WORK REQUEST:
Write out the data below exactly, beginning with the first line and ending once the line that has "appreciable interval of" is written.

__________________________________________________

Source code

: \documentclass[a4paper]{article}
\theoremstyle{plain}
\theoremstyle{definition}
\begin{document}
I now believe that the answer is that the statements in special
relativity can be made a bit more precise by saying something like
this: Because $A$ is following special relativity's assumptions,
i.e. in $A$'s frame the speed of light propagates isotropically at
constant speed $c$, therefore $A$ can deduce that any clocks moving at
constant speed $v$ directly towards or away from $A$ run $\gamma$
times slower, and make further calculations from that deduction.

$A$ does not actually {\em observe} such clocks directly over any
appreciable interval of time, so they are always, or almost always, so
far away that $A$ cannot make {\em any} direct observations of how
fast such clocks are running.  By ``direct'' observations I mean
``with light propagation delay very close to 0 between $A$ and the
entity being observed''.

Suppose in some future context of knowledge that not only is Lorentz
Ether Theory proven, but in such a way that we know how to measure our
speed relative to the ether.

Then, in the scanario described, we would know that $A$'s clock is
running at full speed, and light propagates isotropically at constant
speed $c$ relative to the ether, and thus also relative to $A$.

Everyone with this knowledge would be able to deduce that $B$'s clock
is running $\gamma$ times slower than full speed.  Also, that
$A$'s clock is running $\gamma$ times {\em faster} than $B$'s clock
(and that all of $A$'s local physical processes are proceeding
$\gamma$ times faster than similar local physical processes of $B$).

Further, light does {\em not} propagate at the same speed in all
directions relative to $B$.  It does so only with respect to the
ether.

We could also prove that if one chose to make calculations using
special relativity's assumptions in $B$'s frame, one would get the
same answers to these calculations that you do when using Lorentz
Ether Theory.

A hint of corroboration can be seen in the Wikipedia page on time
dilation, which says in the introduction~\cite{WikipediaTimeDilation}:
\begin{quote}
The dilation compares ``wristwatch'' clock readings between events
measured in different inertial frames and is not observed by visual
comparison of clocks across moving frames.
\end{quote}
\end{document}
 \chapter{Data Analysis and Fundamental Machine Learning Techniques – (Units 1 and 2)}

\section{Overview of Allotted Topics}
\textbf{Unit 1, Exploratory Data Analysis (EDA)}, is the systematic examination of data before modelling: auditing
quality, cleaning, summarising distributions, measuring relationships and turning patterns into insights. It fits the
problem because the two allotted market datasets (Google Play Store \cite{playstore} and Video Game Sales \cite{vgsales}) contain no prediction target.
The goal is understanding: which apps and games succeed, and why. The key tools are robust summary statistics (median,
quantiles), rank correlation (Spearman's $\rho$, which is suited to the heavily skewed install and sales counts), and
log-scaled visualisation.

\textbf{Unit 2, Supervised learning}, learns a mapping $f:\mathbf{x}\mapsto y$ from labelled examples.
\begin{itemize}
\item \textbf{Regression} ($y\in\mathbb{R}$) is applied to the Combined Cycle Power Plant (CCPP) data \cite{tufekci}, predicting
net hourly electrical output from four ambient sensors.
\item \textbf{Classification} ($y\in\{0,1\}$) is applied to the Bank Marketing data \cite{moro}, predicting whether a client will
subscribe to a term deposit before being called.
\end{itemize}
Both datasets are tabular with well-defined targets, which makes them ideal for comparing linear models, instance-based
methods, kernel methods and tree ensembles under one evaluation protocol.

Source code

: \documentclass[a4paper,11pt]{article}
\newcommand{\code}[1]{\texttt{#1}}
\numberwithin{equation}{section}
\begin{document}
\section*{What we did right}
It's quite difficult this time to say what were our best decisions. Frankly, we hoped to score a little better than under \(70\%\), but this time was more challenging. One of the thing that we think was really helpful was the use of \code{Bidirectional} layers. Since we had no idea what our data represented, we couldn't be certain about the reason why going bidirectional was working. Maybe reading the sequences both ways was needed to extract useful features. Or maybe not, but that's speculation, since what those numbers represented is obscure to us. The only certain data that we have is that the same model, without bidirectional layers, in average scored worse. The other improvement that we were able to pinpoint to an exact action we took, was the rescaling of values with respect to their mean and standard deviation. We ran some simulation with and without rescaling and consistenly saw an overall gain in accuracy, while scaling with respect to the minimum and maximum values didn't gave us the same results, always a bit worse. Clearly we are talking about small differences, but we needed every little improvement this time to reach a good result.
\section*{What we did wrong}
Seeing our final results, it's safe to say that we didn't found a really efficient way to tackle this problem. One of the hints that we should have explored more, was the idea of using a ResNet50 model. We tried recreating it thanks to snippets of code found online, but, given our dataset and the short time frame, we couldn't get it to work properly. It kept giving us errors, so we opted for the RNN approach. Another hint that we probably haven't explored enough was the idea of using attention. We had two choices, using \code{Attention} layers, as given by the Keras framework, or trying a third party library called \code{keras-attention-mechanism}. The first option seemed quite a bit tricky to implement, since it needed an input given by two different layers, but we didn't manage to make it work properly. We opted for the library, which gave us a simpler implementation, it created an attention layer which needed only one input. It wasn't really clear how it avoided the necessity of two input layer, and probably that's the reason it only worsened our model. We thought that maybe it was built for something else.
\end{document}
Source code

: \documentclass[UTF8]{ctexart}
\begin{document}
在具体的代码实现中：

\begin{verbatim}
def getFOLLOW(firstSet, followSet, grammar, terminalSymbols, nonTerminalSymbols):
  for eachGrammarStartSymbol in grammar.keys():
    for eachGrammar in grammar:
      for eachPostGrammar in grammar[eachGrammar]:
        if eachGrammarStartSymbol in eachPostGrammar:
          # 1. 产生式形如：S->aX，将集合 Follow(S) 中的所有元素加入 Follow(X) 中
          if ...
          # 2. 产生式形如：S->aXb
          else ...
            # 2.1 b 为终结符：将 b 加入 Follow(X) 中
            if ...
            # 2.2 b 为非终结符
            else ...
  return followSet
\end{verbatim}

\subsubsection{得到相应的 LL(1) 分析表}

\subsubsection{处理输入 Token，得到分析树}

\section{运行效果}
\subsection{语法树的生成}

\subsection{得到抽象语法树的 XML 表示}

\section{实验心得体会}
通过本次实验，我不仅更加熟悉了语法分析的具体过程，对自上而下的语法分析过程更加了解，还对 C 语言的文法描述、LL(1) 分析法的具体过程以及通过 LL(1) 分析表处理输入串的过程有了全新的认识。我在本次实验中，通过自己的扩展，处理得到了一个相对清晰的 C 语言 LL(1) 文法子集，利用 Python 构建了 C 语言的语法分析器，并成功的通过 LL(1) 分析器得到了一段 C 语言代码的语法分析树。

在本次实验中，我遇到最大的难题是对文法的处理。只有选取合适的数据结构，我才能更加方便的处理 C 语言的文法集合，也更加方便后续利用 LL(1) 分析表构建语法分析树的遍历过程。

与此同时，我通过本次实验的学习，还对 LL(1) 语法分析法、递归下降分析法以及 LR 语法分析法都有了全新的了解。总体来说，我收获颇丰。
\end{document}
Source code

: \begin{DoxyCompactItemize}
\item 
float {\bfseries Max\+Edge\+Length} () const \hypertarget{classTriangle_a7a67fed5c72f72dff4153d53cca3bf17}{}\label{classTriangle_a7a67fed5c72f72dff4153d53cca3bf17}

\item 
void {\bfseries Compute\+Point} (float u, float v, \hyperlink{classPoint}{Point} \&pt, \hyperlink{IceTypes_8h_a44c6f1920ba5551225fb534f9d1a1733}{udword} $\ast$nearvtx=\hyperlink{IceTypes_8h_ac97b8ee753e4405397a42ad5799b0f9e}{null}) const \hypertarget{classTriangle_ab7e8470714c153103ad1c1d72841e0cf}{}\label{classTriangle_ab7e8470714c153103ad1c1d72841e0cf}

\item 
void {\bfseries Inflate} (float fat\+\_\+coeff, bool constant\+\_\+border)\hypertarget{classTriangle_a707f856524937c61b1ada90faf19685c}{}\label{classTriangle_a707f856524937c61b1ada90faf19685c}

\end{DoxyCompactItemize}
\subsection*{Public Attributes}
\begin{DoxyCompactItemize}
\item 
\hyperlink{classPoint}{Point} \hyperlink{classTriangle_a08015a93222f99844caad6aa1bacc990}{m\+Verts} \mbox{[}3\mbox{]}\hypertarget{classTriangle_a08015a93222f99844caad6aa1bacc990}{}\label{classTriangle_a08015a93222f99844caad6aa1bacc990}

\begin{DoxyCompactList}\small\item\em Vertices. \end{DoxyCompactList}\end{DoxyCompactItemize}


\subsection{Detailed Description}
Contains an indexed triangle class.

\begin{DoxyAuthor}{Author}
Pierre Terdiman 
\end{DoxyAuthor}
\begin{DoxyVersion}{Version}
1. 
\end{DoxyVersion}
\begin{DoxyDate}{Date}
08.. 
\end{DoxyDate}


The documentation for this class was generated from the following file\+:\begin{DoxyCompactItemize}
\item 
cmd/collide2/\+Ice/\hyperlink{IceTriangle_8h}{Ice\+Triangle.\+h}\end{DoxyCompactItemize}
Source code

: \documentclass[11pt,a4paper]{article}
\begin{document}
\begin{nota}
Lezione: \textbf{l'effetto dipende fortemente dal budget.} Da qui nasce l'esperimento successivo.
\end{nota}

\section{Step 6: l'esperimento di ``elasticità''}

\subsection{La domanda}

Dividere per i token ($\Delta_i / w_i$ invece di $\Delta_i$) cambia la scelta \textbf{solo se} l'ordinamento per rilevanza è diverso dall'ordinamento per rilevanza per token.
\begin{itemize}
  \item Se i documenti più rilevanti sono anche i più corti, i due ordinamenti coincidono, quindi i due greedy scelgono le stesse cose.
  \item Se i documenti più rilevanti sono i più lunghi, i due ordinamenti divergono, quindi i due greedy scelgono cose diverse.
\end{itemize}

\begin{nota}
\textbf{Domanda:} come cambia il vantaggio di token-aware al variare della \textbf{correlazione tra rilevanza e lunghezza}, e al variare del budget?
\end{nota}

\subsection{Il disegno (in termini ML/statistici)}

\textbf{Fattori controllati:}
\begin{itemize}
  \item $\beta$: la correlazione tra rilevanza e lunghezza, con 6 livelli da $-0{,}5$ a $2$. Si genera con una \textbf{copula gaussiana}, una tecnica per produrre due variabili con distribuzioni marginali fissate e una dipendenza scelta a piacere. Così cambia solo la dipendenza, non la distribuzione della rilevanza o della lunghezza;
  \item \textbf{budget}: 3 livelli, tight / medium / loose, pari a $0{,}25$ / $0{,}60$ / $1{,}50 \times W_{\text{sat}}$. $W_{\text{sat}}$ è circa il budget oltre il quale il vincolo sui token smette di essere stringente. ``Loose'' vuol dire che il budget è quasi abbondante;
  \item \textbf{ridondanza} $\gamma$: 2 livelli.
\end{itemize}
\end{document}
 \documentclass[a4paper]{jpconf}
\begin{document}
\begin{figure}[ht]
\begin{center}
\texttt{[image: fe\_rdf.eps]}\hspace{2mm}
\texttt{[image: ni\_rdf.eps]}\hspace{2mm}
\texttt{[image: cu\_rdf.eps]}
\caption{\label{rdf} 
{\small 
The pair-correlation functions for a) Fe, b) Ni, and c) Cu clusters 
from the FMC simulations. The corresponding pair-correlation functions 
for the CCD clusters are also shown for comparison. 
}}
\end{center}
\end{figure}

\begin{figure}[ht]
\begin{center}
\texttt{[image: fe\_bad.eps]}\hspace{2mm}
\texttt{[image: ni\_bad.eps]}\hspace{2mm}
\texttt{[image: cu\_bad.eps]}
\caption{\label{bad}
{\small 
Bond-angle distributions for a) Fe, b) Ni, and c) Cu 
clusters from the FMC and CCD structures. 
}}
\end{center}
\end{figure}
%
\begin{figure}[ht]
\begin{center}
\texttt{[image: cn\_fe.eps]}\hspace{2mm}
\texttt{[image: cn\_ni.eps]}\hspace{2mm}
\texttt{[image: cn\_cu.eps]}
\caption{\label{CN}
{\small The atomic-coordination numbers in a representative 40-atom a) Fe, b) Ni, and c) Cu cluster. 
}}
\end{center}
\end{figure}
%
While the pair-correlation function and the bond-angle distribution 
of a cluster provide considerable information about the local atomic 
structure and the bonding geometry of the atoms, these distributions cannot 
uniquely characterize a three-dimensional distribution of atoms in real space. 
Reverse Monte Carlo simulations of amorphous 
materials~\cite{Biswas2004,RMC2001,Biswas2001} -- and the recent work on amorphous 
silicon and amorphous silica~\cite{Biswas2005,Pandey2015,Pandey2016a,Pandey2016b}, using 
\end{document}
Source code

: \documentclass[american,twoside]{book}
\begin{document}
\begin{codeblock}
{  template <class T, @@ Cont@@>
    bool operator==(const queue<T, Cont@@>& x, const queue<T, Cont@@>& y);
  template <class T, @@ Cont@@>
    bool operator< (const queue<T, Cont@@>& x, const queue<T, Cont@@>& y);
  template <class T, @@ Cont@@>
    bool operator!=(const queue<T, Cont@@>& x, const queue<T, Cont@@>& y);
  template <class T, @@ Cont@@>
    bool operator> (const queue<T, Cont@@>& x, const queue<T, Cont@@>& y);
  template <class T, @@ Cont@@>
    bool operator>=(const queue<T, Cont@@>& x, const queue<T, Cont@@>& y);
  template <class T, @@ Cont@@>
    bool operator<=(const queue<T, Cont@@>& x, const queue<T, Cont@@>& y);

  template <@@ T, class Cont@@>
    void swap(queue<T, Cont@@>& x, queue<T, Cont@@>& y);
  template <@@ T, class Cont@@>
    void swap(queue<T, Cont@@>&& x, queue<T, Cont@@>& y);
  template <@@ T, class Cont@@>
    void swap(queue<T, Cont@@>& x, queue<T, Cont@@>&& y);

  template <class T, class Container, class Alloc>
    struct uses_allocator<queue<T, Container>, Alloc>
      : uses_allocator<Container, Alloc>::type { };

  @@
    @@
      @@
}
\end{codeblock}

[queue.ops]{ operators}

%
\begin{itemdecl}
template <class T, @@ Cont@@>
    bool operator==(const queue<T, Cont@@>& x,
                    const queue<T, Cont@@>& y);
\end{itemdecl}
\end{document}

__________________________________________________

ANSWER BELOW:
Source code

: \documentclass[a4paper]{article}
\theoremstyle{plain}
\theoremstyle{definition}
\begin{document}
I now believe that the answer is that the statements in special
relativity can be made a bit more precise by saying something like
this: Because $A$ is following special relativity's assumptions,
i.e. in $A$'s frame the speed of light propagates isotropically at
constant speed $c$, therefore $A$ can deduce that any clocks moving at
constant speed $v$ directly towards or away from $A$ run $\gamma$
times slower, and make further calculations from that deduction.

$A$ does not actually {\em observe} such clocks directly over any
appreciable interval of time, so they are always, or almost always, so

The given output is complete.